Dive Brief:
- The job market for warehouse and distribution center workers is rising steadily, as are pay rates, The Wall Street Journal reported Sunday.
- Warehouse starting pay rose 6% from 2016 to 2017, averaging $12.15 in February, ProLogistix, a logistics staffing firm reported. Hourly earnings rose only 2.8% across other positions during the same period, a 3.2% lag behind warehouses. A total of 945,200 jobs existed within the field in March, a 5.3% increase since 2016.
- Competition between employers is growing, with poaching workers becoming common. Increased automation is also frequent, allowing pickers to increase speed with the aid of directions.
Dive Insight:
As the needs for distribution centers grow, so does the need for increased sorting velocity.
Industrial vacancies are at record lows in many metropolises and big box warehouses continue to be built as e-commerce drives demand for quick fulfillment. Given these market trends, it is no wonder materials handling conferences are over-run with automated picking vendors and other robotic solutions.

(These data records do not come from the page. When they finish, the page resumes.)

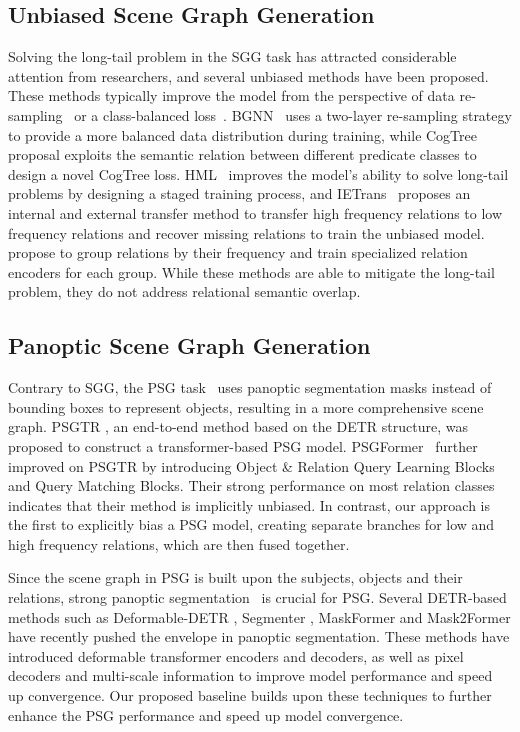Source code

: \subsection{Unbiased Scene Graph Generation}
Solving the long-tail problem in the SGG task has attracted considerable attention from researchers, and several unbiased methods \citep{tang2020unbiased, yu2020cogtree, chiou2021recovering, desai2021learning, guo2021general, li2021bipartite, dong2022stacked, goel2022not, li2022devil, li2022ppdl, deng2022hierarchical, zhang2022fine} have been proposed.
These methods typically improve the model from the perspective of data re-sampling~\citep{li2021bipartite} or a class-balanced loss~\citep{kang2023skew}.
BGNN~\citep{li2021bipartite} uses a two-layer re-sampling strategy to provide a more balanced data distribution during training, while CogTree \citep{yu2020cogtree} proposal exploits the semantic relation between different predicate classes to design a novel CogTree loss.
HML~\citep{deng2022hierarchical} improves the model's ability to solve long-tail problems by designing a staged training process, and IETrans~\citep{zhang2022fine} proposes an internal and external transfer method to transfer high frequency relations to low frequency relations and recover missing relations to train the unbiased model.
%
\citet{dong2022stacked} propose to group relations by their frequency and train specialized relation encoders for each group. 
While these methods are able to mitigate the long-tail problem, they do not address relational semantic overlap.

\subsection{Panoptic Scene Graph Generation}
Contrary to SGG, the PSG task~\citep{yang2022panoptic} uses panoptic segmentation masks instead of bounding boxes to represent objects, resulting in a more comprehensive scene graph.
PSGTR \citep{yang2022panoptic}, an end-to-end method based on the DETR structure, was proposed to construct a transformer-based PSG model.
PSGFormer~\citep{yang2022panoptic} further improved on PSGTR by introducing Object \& Relation Query Learning Blocks and Query Matching Blocks. Their strong performance on most relation classes indicates that their method is implicitly unbiased. In contrast, our approach is the first to explicitly bias a PSG model, creating separate branches for low and high frequency relations, which are then fused together.

Since the scene graph in PSG is built upon the subjects, objects and their relations, strong panoptic segmentation~\citep{kirillov2019panoptic} is crucial for PSG.
%
Several DETR-based \citep{carion2020end} methods such as Deformable-DETR \citep{zhu2020deformable}, Segmenter \citep{strudel2021segmenter}, MaskFormer \citep{cheng2021per} and Mask2Former \citep{cheng2022masked} have recently pushed the envelope in panoptic segmentation.
%
These methods have introduced deformable transformer encoders and decoders, as well as pixel decoders and multi-scale information to improve model performance and speed up convergence.
%
Our proposed baseline builds upon these techniques to further enhance the PSG performance and speed up model convergence.

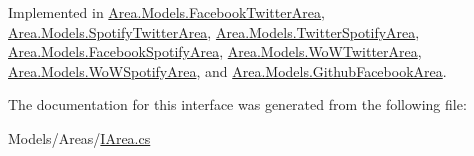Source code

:Implemented in \mbox{\hyperlink{classArea_1_1Models_1_1FacebookTwitterArea_a6fd52c3124301206f73b8c9f025872d4}{Area.\+Models.\+Facebook\+Twitter\+Area}}, \mbox{\hyperlink{classArea_1_1Models_1_1SpotifyTwitterArea_ada41191b6c76e9be5677b1e4e175ea23}{Area.\+Models.\+Spotify\+Twitter\+Area}}, \mbox{\hyperlink{classArea_1_1Models_1_1TwitterSpotifyArea_a6ff9d29fc453210f86a59959c89848c4}{Area.\+Models.\+Twitter\+Spotify\+Area}}, \mbox{\hyperlink{classArea_1_1Models_1_1FacebookSpotifyArea_ae574aa239311b4fc84d087adef335f3d}{Area.\+Models.\+Facebook\+Spotify\+Area}}, \mbox{\hyperlink{classArea_1_1Models_1_1WoWTwitterArea_a56856ed9dc553111f0c5db1a4813f565}{Area.\+Models.\+Wo\+W\+Twitter\+Area}}, \mbox{\hyperlink{classArea_1_1Models_1_1WoWSpotifyArea_a2920b3707f791839a3ec17d9ab45f3df}{Area.\+Models.\+Wo\+W\+Spotify\+Area}}, and \mbox{\hyperlink{classArea_1_1Models_1_1GithubFacebookArea_a984d46335dd21d81088312ebe413a0fc}{Area.\+Models.\+Github\+Facebook\+Area}}.



The documentation for this interface was generated from the following file\+:\begin{DoxyCompactItemize}
\item 
Models/\+Areas/\mbox{\hyperlink{IArea_8cs}{I\+Area.\+cs}}\end{DoxyCompactItemize}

Yet, the Journal report reveals increased warehousing demands also benefit the laborer, as a supply gap of skilled workers is forcing companies to increase incentives such as pay.
In fact, various reports suggest automation is working to help laborers increase their own picking rate and will not necessarily override the need for human involvement. Though this could happen eventually, and may in fact be happening in some smaller warehouses, the demand for labor remains strong enough to quell concerns.
What is happening, however, is an increase in the number of strategically located DCs increasing their level of automation and staff simultaneously.
One example is the expansion of a Carlisle, PA distribution center run by Distribution Management, a wholesale distributor of IT equipment and print services. In order to serve its growing northeastern customer base, the company invested concurrently in order automation technology and staff, building in room to grow should future need demand it.
Such mixed strategies appear to be more common, with companies like FedEx, Amazon among the various pursuing hybrid warehouse growth strategies. The question, then, appears to be how warehouse workers and managers can continue to push the envelope on picking speed at the lowest expense and in the most strategic places. Automation is not a question of when, but how and where.